Like Civ, Alpha Centauri is city-focused, with each city's resources devoted to supporting its own units. But city management is very flexible and includes a reasonable (if not perfect) automated city governor, which can be set to particular management strategies. The choice between manual fine-tuning and automation extends to the terraforming vehicles and even to unit design itself; Alpha Centauri works well for both micromanagers and hands-off strategic thinkers.

Alpha Centauri is not perfect. The graphics are often ugly, making it difficult to distinguish between different vehicle types. The alien world, covered in its red "xenofungus," is monotonous, and the isomorphic map—with elevated sections rather than images of hills and mountains—is clever but sometimes visually confusing. The game play is perhaps too close to Civ II—so much so that, despite the plethora of new features and ideas, Alpha Centauri doesn't really feel like the breakthrough it could have been.

Clearly, the ideal situation would have been the graphic sophistication and novel civilization management of Call to Power combined with the interface, story, and AI from Alpha Centauri.

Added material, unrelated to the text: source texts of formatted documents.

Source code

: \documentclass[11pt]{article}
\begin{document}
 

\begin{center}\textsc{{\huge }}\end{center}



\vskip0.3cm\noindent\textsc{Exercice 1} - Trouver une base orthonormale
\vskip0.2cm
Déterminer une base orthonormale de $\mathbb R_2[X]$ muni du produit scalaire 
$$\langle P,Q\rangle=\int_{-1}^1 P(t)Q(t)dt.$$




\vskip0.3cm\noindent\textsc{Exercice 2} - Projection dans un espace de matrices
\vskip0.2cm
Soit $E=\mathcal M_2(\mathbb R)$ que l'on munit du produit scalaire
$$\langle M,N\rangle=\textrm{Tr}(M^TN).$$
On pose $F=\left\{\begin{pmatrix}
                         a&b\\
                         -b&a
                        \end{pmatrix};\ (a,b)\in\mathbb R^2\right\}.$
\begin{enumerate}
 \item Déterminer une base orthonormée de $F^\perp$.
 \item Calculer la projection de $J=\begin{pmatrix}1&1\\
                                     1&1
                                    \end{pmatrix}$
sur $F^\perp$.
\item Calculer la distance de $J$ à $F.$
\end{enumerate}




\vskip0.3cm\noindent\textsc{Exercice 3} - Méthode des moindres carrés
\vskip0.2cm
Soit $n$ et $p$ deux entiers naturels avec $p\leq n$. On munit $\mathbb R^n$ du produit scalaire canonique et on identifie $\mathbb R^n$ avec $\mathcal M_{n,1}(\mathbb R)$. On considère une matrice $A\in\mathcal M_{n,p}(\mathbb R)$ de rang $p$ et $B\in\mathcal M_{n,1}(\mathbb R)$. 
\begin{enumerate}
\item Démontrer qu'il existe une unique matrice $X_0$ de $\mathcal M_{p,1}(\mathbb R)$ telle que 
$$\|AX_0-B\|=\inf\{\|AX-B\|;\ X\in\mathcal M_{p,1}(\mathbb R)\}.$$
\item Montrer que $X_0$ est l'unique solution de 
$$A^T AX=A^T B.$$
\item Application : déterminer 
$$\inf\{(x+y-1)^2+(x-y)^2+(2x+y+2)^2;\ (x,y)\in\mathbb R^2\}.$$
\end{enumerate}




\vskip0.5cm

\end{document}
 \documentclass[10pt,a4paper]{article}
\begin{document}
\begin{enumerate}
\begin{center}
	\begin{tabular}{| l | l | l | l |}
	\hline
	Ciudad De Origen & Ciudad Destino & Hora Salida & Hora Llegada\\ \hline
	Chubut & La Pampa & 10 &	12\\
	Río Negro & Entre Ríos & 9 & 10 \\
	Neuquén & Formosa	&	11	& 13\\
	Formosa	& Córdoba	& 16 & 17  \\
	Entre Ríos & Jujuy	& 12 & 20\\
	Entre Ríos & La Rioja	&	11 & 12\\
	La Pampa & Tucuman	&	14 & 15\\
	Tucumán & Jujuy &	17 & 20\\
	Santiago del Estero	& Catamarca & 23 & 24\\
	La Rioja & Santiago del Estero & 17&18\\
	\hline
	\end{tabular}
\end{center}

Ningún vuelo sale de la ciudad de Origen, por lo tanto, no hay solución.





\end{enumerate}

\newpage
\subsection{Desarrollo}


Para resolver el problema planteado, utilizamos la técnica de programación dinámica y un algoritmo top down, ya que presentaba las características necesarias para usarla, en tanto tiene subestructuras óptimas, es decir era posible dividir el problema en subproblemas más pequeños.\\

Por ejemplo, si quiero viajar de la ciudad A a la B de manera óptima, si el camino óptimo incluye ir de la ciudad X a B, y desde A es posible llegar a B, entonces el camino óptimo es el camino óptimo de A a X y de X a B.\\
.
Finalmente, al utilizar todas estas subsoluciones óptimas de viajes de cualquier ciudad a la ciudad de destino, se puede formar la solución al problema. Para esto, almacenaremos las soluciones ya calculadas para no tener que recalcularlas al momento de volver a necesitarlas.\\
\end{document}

Surprisingly, players may well get that wish. At the annual E3 computer gaming conference in late May, Hasbro and Firaxis announced that they were teaming up to produce the official Civilization sequel, Sid Meier's Civilization III, due out (hopefully) next year. What's more, Civ III, along with Alpha Centauri and an as-yet-unnamed third game, will make up the new "Sweep of Time" trilogy, allowing players to retain their technologies and empires as they progress through the series. I'm already saving my pennies.

For now, however, I'm playing Alpha Centauri. While it doesn't generate the same sort of awe that Civilization I and II did, it's great fun, easily customized, and very replayable. Call to Power, by contrast, has already been unceremoniously uninstalled.